Work to be completed: Write out all of the data exactly as it appears.

Stored data:
_____
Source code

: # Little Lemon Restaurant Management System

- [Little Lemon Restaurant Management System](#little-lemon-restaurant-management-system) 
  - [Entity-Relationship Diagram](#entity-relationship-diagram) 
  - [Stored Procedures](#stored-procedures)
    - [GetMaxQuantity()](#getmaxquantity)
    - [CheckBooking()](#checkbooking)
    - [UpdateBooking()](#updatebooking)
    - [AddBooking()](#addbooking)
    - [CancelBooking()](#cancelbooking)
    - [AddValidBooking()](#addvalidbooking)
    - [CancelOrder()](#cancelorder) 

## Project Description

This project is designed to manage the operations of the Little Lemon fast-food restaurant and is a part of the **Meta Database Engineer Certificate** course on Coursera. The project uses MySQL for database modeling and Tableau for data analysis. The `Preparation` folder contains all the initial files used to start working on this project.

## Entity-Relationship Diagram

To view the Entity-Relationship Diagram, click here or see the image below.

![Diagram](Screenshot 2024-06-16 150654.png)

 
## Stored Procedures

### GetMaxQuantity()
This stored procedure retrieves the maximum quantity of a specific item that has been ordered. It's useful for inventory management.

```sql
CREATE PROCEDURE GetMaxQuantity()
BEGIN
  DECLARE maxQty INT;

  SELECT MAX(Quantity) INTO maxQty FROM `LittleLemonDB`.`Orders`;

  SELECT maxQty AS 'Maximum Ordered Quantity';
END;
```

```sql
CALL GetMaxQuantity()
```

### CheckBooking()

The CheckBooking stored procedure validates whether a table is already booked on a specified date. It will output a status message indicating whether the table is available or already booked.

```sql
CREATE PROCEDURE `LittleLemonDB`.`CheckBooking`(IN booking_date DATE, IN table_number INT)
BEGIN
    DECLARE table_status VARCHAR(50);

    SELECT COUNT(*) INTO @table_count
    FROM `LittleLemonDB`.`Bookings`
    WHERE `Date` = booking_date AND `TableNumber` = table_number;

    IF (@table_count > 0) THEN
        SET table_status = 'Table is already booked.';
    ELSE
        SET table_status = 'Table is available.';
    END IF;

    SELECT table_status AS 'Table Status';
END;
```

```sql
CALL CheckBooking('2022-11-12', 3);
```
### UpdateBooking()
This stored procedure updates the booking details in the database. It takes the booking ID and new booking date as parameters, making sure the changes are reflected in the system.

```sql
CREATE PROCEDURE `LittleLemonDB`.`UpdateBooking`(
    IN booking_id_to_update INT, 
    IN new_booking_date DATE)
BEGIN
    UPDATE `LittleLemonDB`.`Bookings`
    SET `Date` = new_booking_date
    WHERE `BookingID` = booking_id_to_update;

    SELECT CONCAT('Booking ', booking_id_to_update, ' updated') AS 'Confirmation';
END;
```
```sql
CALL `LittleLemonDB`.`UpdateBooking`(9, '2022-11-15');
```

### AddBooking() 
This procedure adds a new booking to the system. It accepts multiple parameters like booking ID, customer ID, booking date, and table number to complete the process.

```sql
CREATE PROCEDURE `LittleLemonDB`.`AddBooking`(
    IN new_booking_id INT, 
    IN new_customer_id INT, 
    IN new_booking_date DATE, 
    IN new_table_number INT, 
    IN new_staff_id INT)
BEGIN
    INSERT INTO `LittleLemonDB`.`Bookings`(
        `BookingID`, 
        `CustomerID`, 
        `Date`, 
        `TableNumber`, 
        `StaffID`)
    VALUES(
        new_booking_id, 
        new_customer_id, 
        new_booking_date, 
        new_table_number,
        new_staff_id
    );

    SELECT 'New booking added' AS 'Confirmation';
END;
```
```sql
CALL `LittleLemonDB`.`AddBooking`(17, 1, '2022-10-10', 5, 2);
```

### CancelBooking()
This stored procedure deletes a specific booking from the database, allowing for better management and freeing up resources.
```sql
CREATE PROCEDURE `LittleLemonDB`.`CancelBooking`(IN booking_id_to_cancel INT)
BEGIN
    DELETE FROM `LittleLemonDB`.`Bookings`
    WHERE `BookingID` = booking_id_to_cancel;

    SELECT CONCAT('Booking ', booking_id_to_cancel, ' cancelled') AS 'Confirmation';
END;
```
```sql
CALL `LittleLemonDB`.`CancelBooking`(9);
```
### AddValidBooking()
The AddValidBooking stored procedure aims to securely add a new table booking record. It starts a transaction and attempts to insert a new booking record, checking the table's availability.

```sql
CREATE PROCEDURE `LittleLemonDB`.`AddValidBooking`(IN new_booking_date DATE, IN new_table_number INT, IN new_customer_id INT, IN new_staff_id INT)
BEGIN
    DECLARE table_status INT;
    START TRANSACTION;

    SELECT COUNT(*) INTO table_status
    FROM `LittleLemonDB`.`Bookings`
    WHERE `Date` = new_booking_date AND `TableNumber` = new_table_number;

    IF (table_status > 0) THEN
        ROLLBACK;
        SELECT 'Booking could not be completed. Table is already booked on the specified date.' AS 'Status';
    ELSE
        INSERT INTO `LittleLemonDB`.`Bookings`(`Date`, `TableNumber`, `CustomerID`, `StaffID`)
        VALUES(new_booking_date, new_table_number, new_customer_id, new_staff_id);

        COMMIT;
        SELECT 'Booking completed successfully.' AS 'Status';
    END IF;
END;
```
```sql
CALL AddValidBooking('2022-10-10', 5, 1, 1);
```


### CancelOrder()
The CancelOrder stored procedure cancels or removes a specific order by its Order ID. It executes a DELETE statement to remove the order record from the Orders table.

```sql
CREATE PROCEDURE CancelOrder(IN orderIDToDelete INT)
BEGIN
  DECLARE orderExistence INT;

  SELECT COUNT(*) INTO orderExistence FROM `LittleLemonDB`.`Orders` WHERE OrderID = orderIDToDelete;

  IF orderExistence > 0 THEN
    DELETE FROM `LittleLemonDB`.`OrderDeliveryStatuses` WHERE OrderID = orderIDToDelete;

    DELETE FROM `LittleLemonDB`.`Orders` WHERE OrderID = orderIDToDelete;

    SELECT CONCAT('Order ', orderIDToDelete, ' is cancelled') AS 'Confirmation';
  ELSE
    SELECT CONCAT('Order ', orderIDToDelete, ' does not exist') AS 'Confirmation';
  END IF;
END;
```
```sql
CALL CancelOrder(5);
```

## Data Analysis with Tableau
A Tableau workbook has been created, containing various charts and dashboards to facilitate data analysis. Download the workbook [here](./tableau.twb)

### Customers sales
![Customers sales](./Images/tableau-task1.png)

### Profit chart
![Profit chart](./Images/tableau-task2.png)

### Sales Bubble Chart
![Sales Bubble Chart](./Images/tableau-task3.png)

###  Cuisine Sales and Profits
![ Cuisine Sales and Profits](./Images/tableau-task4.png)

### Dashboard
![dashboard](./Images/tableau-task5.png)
_____
Solution to the exercise:
Source code

: # Little Lemon Restaurant Management System

- [Little Lemon Restaurant Management System](#little-lemon-restaurant-management-system) 
  - [Entity-Relationship Diagram](#entity-relationship-diagram) 
  - [Stored Procedures](#stored-procedures)
    - [GetMaxQuantity()](#getmaxquantity)
    - [CheckBooking()](#checkbooking)
    - [UpdateBooking()](#updatebooking)
    - [AddBooking()](#addbooking)
    - [CancelBooking()](#cancelbooking)
    - [AddValidBooking()](#addvalidbooking)
    - [CancelOrder()](#cancelorder) 

## Project Description

This project is designed to manage the operations of the Little Lemon fast-food restaurant and is a part of the **Meta Database Engineer Certificate** course on Coursera. The project uses MySQL for database modeling and Tableau for data analysis. The `Preparation` folder contains all the initial files used to start working on this project.

## Entity-Relationship Diagram

To view the Entity-Relationship Diagram, click here or see the image below.

![Diagram](Screenshot 2024-06-16 150654.png)

 
## Stored Procedures

### GetMaxQuantity()
This stored procedure retrieves the maximum quantity of a specific item that has been ordered. It's useful for inventory management.

```sql
CREATE PROCEDURE GetMaxQuantity()
BEGIN
  DECLARE maxQty INT;

  SELECT MAX(Quantity) INTO maxQty FROM `LittleLemonDB`.`Orders`;

  SELECT maxQty AS 'Maximum Ordered Quantity';
END;
```

```sql
CALL GetMaxQuantity()
```

### CheckBooking()

The CheckBooking stored procedure validates whether a table is already booked on a specified date. It will output a status message indicating whether the table is available or already booked.

```sql
CREATE PROCEDURE `LittleLemonDB`.`CheckBooking`(IN booking_date DATE, IN table_number INT)
BEGIN
    DECLARE table_status VARCHAR(50);

    SELECT COUNT(*) INTO @table_count
    FROM `LittleLemonDB`.`Bookings`
    WHERE `Date` = booking_date AND `TableNumber` = table_number;

    IF (@table_count > 0) THEN
        SET table_status = 'Table is already booked.';
    ELSE
        SET table_status = 'Table is available.';
    END IF;

    SELECT table_status AS 'Table Status';
END;
```

```sql
CALL CheckBooking('2022-11-12', 3);
```
### UpdateBooking()
This stored procedure updates the booking details in the database. It takes the booking ID and new booking date as parameters, making sure the changes are reflected in the system.

```sql
CREATE PROCEDURE `LittleLemonDB`.`UpdateBooking`(
    IN booking_id_to_update INT, 
    IN new_booking_date DATE)
BEGIN
    UPDATE `LittleLemonDB`.`Bookings`
    SET `Date` = new_booking_date
    WHERE `BookingID` = booking_id_to_update;

    SELECT CONCAT('Booking ', booking_id_to_update, ' updated') AS 'Confirmation';
END;
```
```sql
CALL `LittleLemonDB`.`UpdateBooking`(9, '2022-11-15');
```

### AddBooking() 
This procedure adds a new booking to the system. It accepts multiple parameters like booking ID, customer ID, booking date, and table number to complete the process.

```sql
CREATE PROCEDURE `LittleLemonDB`.`AddBooking`(
    IN new_booking_id INT, 
    IN new_customer_id INT, 
    IN new_booking_date DATE, 
    IN new_table_number INT, 
    IN new_staff_id INT)
BEGIN
    INSERT INTO `LittleLemonDB`.`Bookings`(
        `BookingID`, 
        `CustomerID`, 
        `Date`, 
        `TableNumber`, 
        `StaffID`)
    VALUES(
        new_booking_id, 
        new_customer_id, 
        new_booking_date, 
        new_table_number,
        new_staff_id
    );

    SELECT 'New booking added' AS 'Confirmation';
END;
```
```sql
CALL `LittleLemonDB`.`AddBooking`(17, 1, '2022-10-10', 5, 2);
```

### CancelBooking()
This stored procedure deletes a specific booking from the database, allowing for better management and freeing up resources.
```sql
CREATE PROCEDURE `LittleLemonDB`.`CancelBooking`(IN booking_id_to_cancel INT)
BEGIN
    DELETE FROM `LittleLemonDB`.`Bookings`
    WHERE `BookingID` = booking_id_to_cancel;

    SELECT CONCAT('Booking ', booking_id_to_cancel, ' cancelled') AS 'Confirmation';
END;
```
```sql
CALL `LittleLemonDB`.`CancelBooking`(9);
```
### AddValidBooking()
The AddValidBooking stored procedure aims to securely add a new table booking record. It starts a transaction and attempts to insert a new booking record, checking the table's availability.

```sql
CREATE PROCEDURE `LittleLemonDB`.`AddValidBooking`(IN new_booking_date DATE, IN new_table_number INT, IN new_customer_id INT, IN new_staff_id INT)
BEGIN
    DECLARE table_status INT;
    START TRANSACTION;

    SELECT COUNT(*) INTO table_status
    FROM `LittleLemonDB`.`Bookings`
    WHERE `Date` = new_booking_date AND `TableNumber` = new_table_number;

    IF (table_status > 0) THEN
        ROLLBACK;
        SELECT 'Booking could not be completed. Table is already booked on the specified date.' AS 'Status';
    ELSE
        INSERT INTO `LittleLemonDB`.`Bookings`(`Date`, `TableNumber`, `CustomerID`, `StaffID`)
        VALUES(new_booking_date, new_table_number, new_customer_id, new_staff_id);

        COMMIT;
        SELECT 'Booking completed successfully.' AS 'Status';
    END IF;
END;
```
```sql
CALL AddValidBooking('2022-10-10', 5, 1, 1);
```


### CancelOrder()
The CancelOrder stored procedure cancels or removes a specific order by its Order ID. It executes a DELETE statement to remove the order record from the Orders table.

```sql
CREATE PROCEDURE CancelOrder(IN orderIDToDelete INT)
BEGIN
  DECLARE orderExistence INT;

  SELECT COUNT(*) INTO orderExistence FROM `LittleLemonDB`.`Orders` WHERE OrderID = orderIDToDelete;

  IF orderExistence > 0 THEN
    DELETE FROM `LittleLemonDB`.`OrderDeliveryStatuses` WHERE OrderID = orderIDToDelete;

    DELETE FROM `LittleLemonDB`.`Orders` WHERE OrderID = orderIDToDelete;

    SELECT CONCAT('Order ', orderIDToDelete, ' is cancelled') AS 'Confirmation';
  ELSE
    SELECT CONCAT('Order ', orderIDToDelete, ' does not exist') AS 'Confirmation';
  END IF;
END;
```
```sql
CALL CancelOrder(5);
```

## Data Analysis with Tableau
A Tableau workbook has been created, containing various charts and dashboards to facilitate data analysis. Download the workbook [here](./tableau.twb)

### Customers sales
![Customers sales](./Images/tableau-task1.png)

### Profit chart
![Profit chart](./Images/tableau-task2.png)

### Sales Bubble Chart
![Sales Bubble Chart](./Images/tableau-task3.png)

###  Cuisine Sales and Profits
![ Cuisine Sales and Profits](./Images/tableau-task4.png)

### Dashboard
![dashboard](./Images/tableau-task5.png)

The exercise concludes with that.